TBH I had pegged you as a Nestlé boycotter in any case.
Well that was meant to be a reply to TheWza but who knows what happened. Sorry.
What have I gobbed off about now?
Oh it was up there you saying you might boycott San Pelligrino due to the advert but I assumed you’d be a Nestlé boycott guy
Gotcha. Not religiously anti-Nestle but, yeah, fuck 'em, I try to avoid.
JFC I’ve only just clocked that Nestle own San Pellegrino. This world.
Easy peasy giving SP the swerve, though. Whole Earth, Cawston Press, Bundaberg, Fentimans, Luscombe… plenty of alternative poshtwat pops to be had.
i feel bad but… i quite enjoyed the new go compare advert
love the comments pointing out that the actors are over doing it as if that’s not the entire piont
So, saw this earlier. Fucking hell.
the new We Buy Any Car (I think?) one where they’ve decided they love Philip Schofield baffles me. I like Schofield and all, but it’s odd.
I find the song humorously bad, so I quite like that one.
something fucking so annoyingly privileged about the whole “yeah you’re a world traveler, buy this £800 phone so you can take pictures of all the indigenous people to upload to instagram so your equally vacuous friends can see how mature and traveled you are with your fucking stupid phone”
on trying to find the advert it looks like the voiceover guy, who adds to the fucking irritation immensely, is some kind of youtube personality which only makes it fucking worse. he might not actually be a youtube personality, you probably know better, i couldn’t be arsed to find out. please don’t tell me i don’t want to know.
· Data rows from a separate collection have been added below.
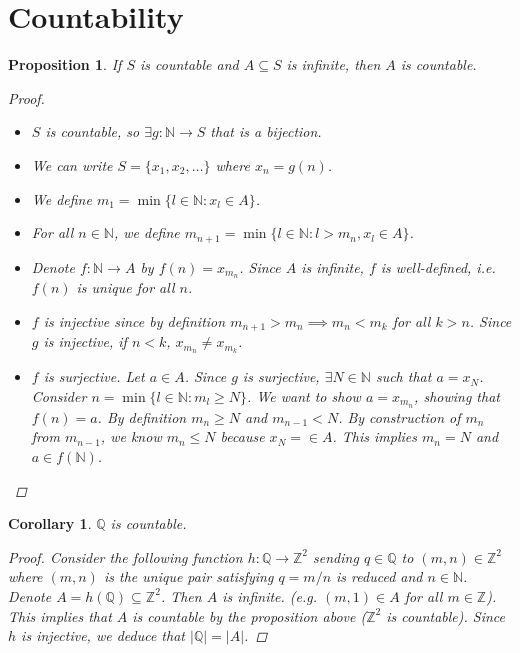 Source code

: \documentclass[10pt]{article}
\newcommand{\N}{\mathbb{N}}
\newcommand{\Z}{\mathbb{Z}}
\newcommand{\Q}{\mathbb{Q}}
\newcommand{\abs}[1]{\left| #1 \right|}
\newtheorem{corollary}[theorem]{Corollary}
\newtheorem{proposition}[theorem]{Proposition}
\theoremstyle{definition}
\theoremstyle{remark}
\begin{document}
\newpage

\section{Countability}

\begin{proposition}
    If $S$ is countable and $A \subseteq S$ is infinite, then $A$ is countable.
    \begin{proof}
        \hfill
        \begin{itemize}
            \item
        $S$ is countable, so $\exists g: \N \to S$ that is a bijection.
            \item
        We can write $S = \{x_1, x_2, \ldots\}$ where $x_n = g(n)$.
            \item
        We define $m_1 = \min\{l \in \N : x_l \in A\}$.
            \item
        For all $n \in \N$, we define $m_{n+1} = \min\{l \in \N : l > m_n, x_l \in A\}$.
            \item
        Denote $f: \N \to A$ by $f(n) = x_{m_n}$. Since $A$ is infinite, $f$ is well-defined, i.e. $f(n)$ is unique for all $n$.
        \end{itemize}
        \begin{itemize}
            \item $f$ is injective since by definition $m_{n+1} > m_n \implies m_n < m_k$ for all $k > n$.
                Since $g$ is injective, if $n < k$, $x_{m_n} \neq x_{m_k}$.
            \item $f$ is surjective. Let $a \in A$.
                Since $g$ is surjective, $\exists N \in \N$ such that $a = x_N$.
                Consider $n = \min \{l \in \N : m_l \geq N\}$. 
                We want to show $a = x_{m_n}$, showing that $f(n) = a$.
                By definition $m_n \geq N$ and $m_{n-1} < N$.
                By construction of $m_n$ from $m_{n-1}$, we know $m_n \leq N$ because $x_N = \in A$.
                This implies $m_n = N$ and $a \in f(\N)$.
        \end{itemize}
    \end{proof}
\end{proposition}

\begin{corollary}
    $\Q$ is countable.
    \begin{proof}
        Consider the following function $h : \Q \to \Z^2$ sending $q \in \Q$ to $(m, n) \in \Z^2$ where $(m, n)$ is the unique pair satisfying $q = m/n$ is reduced and $n \in \N$.
        Denote $A = h(\Q) \subseteq \Z^2$. Then $A$ is infinite. (e.g. $(m, 1) \in A$ for all $m \in \Z$).
        This implies that $A$ is countable by the proposition above ($\Z^2$ is countable).
        Since $h$ is injective, we deduce that $\abs{\Q} = \abs{A}$.
    \end{proof}
\end{corollary}
\end{document}
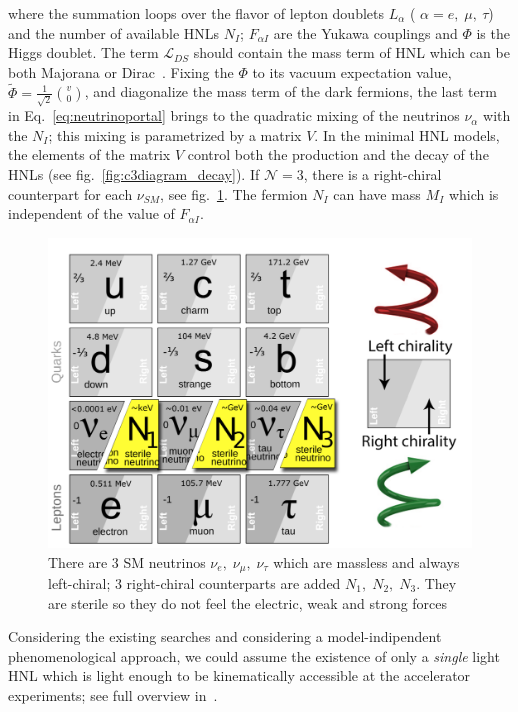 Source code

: where the summation loops over the flavor of lepton doublets ${L}_{\alpha}$ ( $\alpha = e,\; \mu, \: \tau$) and the number of available HNLs $N_{I}$; $F_{\alpha I} $ are the Yukawa couplings and $\Phi$ is the Higgs doublet. The term $\mathcal{L}_{DS}$ should contain the mass term of HNL which can be both Majorana or Dirac~\cite{Alekhin_2016}.
Fixing the $\Phi$ to its vacuum expectation value, $\widetilde \Phi = \frac{1}{\sqrt{2}} \binom{v}{0}$, and diagonalize the mass term of the dark fermions, the last term in Eq.~\ref{eq:neutrinoportal} brings to the quadratic mixing of the neutrinos $\nu_{\alpha}$ with the $N_{I}$; this mixing is parametrized by a matrix $V.$ In the minimal HNL models, the elements of the matrix $V$ control both the production and the decay of the HNLs (see fig.~\ref{fig:c3diagram_decay}). 
If $\mathcal{N} = 3$, there is a right-chiral counterpart for each $\nu_{SM}$, see fig.~\ref{fig:c3sm_extension}. The fermion $N_I$ can have mass $M_I$ which is independent  of the value of $F_{\alpha I}$.
\begin{figure}[t!]
  \centering
  \includegraphics[width=.60\textwidth]{Figures/c3/SM_extension}
    \caption{There are 3 SM neutrinos $\nu_{e}, \; \nu_{\mu}, \;\nu_{\tau}$ which are massless and always left-chiral; 3 right-chiral counterparts are added $N_{1}, \; N_{2}, \;N_{3}$. They are sterile so they do not feel the electric, weak and strong forces}
  \label{fig:c3sm_extension}
\end{figure}

Considering the existing searches and considering a model-indipendent phenomenological approach, we could assume the existence of only a \emph{single} light HNL which is light enough to be kinematically accessible at the accelerator experiments; see full overview in~\cite{Atre_2009}. 

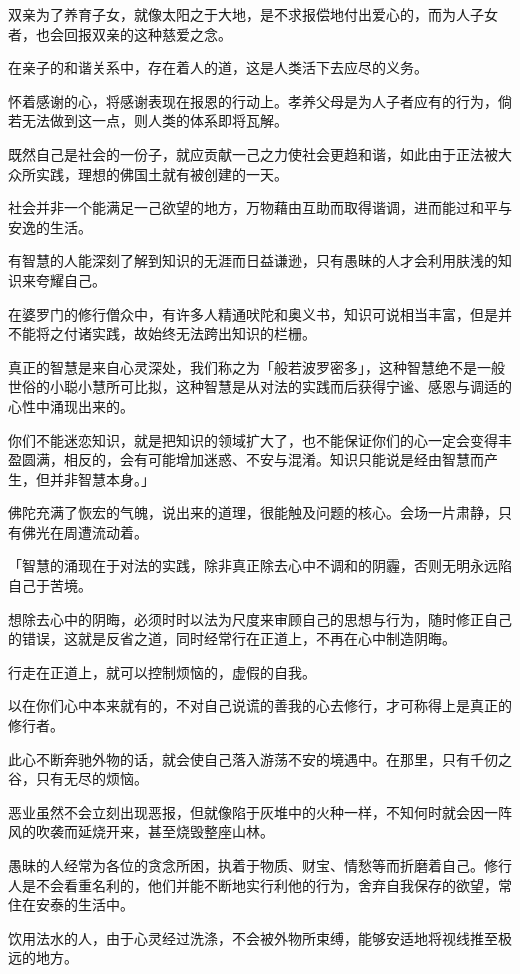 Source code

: \documentclass[twoside,openany]{book}
\begin{document}
双亲为了养育子女，就像太阳之于大地，是不求报偿地付出爱心的，而为人子女者，也会回报双亲的这种慈爱之念。

在亲子的和谐关系中，存在着人的道，这是人类活下去应尽的义务。

怀着感谢的心，将感谢表现在报恩的行动上。孝养父母是为人子者应有的行为，倘若无法做到这一点，则人类的体系即将瓦解。

既然自己是社会的一份子，就应贡献一己之力使社会更趋和谐，如此由于正法被大众所实践，理想的佛国土就有被创建的一天。

社会并非一个能满足一己欲望的地方，万物藉由互助而取得谐调，进而能过和平与安逸的生活。

有智慧的人能深刻了解到知识的无涯而日益谦逊，只有愚昧的人才会利用肤浅的知识来夸耀自己。

在婆罗门的修行僧众中，有许多人精通吠陀和奥义书，知识可说相当丰富，但是并不能将之付诸实践，故始终无法跨出知识的栏栅。

真正的智慧是来自心灵深处，我们称之为「般若波罗密多」，这种智慧绝不是一般世俗的小聪小慧所可比拟，这种智慧是从对法的实践而后获得宁谧、感恩与调适的心性中涌现出来的。

你们不能迷恋知识，就是把知识的领域扩大了，也不能保证你们的心一定会变得丰盈圆满，相反的，会有可能增加迷惑、不安与混淆。知识只能说是经由智慧而产生，但并非智慧本身。」

佛陀充满了恢宏的气魄，说出来的道理，很能触及问题的核心。会场一片肃静，只有佛光在周遭流动着。

「智慧的涌现在于对法的实践，除非真正除去心中不调和的阴霾，否则无明永远陷自己于苦境。

想除去心中的阴晦，必须时时以法为尺度来审顾自己的思想与行为，随时修正自己的错误，这就是反省之道，同时经常行在正道上，不再在心中制造阴晦。

行走在正道上，就可以控制烦恼的，虚假的自我。

以在你们心中本来就有的，不对自己说谎的善我的心去修行，才可称得上是真正的修行者。

此心不断奔驰外物的话，就会使自己落入游荡不安的境遇中。在那里，只有千仞之谷，只有无尽的烦恼。

恶业虽然不会立刻出现恶报，但就像陷于灰堆中的火种一样，不知何时就会因一阵风的吹袭而延烧开来，甚至烧毁整座山林。

愚昧的人经常为各位的贪念所困，执着于物质、财宝、情愁等而折磨着自己。修行人是不会看重名利的，他们并能不断地实行利他的行为，舍弃自我保存的欲望，常住在安泰的生活中。

饮用法水的人，由于心灵经过洗涤，不会被外物所束缚，能够安适地将视线推至极远的地方。
\end{document}
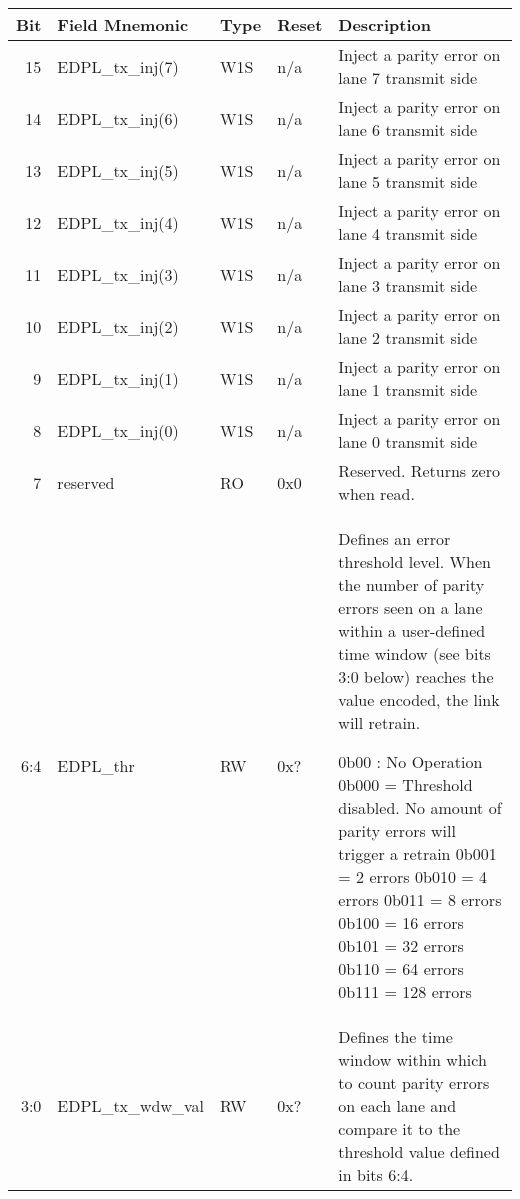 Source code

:   \begin{tabularx}{\textwidth}{r|l|l|l|X}
  \hline
  Bit   & Field Mnemonic    & Type & Reset      & Description \\ \hline

  15    & EDPL\_tx\_inj(7) &  W1S & n/a & Inject a parity error on lane 7 transmit side \\
  14    & EDPL\_tx\_inj(6) &  W1S & n/a & Inject a parity error on lane 6 transmit side \\
  13    & EDPL\_tx\_inj(5) &  W1S & n/a & Inject a parity error on lane 5 transmit side \\
  12    & EDPL\_tx\_inj(4) &  W1S & n/a & Inject a parity error on lane 4 transmit side \\
  11    & EDPL\_tx\_inj(3) &  W1S & n/a & Inject a parity error on lane 3 transmit side \\
  10    & EDPL\_tx\_inj(2) &  W1S & n/a & Inject a parity error on lane 2 transmit side \\
  9     & EDPL\_tx\_inj(1) &  W1S & n/a & Inject a parity error on lane 1 transmit side \\
  8     & EDPL\_tx\_inj(0) &  W1S & n/a & Inject a parity error on lane 0 transmit side \\
  7     & reserved &  RO & 0x0 & Reserved. Returns zero when read. \\
  6:4   & EDPL\_thr &  RW & 0x? & Defines an error threshold level. When the number of parity errors seen on a lane within a user-defined time window (see bits 3:0 below) reaches the value encoded, the link will retrain.

  \setlength\parindent{24pt}
  \indent 0b00 : No Operation   \newline
  \indent 0b000 = Threshold disabled. No amount of parity \newline \indent \indent errors will trigger a retrain \newline
  \indent 0b001 = 2 errors  \newline
  \indent 0b010 = 4 errors  \newline
  \indent 0b011 = 8 errors  \newline
  \indent 0b100 = 16 errors \newline
  \indent 0b101 = 32 errors \newline
  \indent 0b110 = 64 errors \newline
  \indent 0b111 = 128 errors \\

  3:0   & EDPL\_tx\_wdw\_val &  RW & 0x? & Defines the time window within which to count parity errors on each lane and compare it to the threshold value defined in bits 6:4.


\end{tabularx}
i really didn’t need to know about this
it’s a really summary of 2017 innit
especially if you add that mining the materials is harrowingly awful for both the environment and the workers (watch the documentary Behemoth about mining in china https://www.theguardian.com/film/2016/aug/21/behemoth-zhao-liang-review)
then also add the working conditions for the people who are phones being put together…
cba seeing if this has been posted but I love this advert. It is the highlight of telly atm. Someone obvs got bunged 300 notes and told to make a Christmas ad.
Only just found out about this from about a month ago. Not sure if it’s intentionally meant to look like it was put together on budget of 5p but the whole thing is a cringefest.
what are you spending the 300 notes on?
Really don’t like Vodafone ripping of those old BT ads about a couple getting together interwined with telephony deals. Also disappointed Martin Freeman didn’t get with the black woman in the first ad and they replaced her with this other woman who has parties with butlers on beaches? Did I miss an instalment between them meeting at a train station and Tim stalking her on the beach?
There’s been a wedding one and a car park one. Don’t know about the timeline. I do know they’re horrendously fucking shit and completely unfunny, though.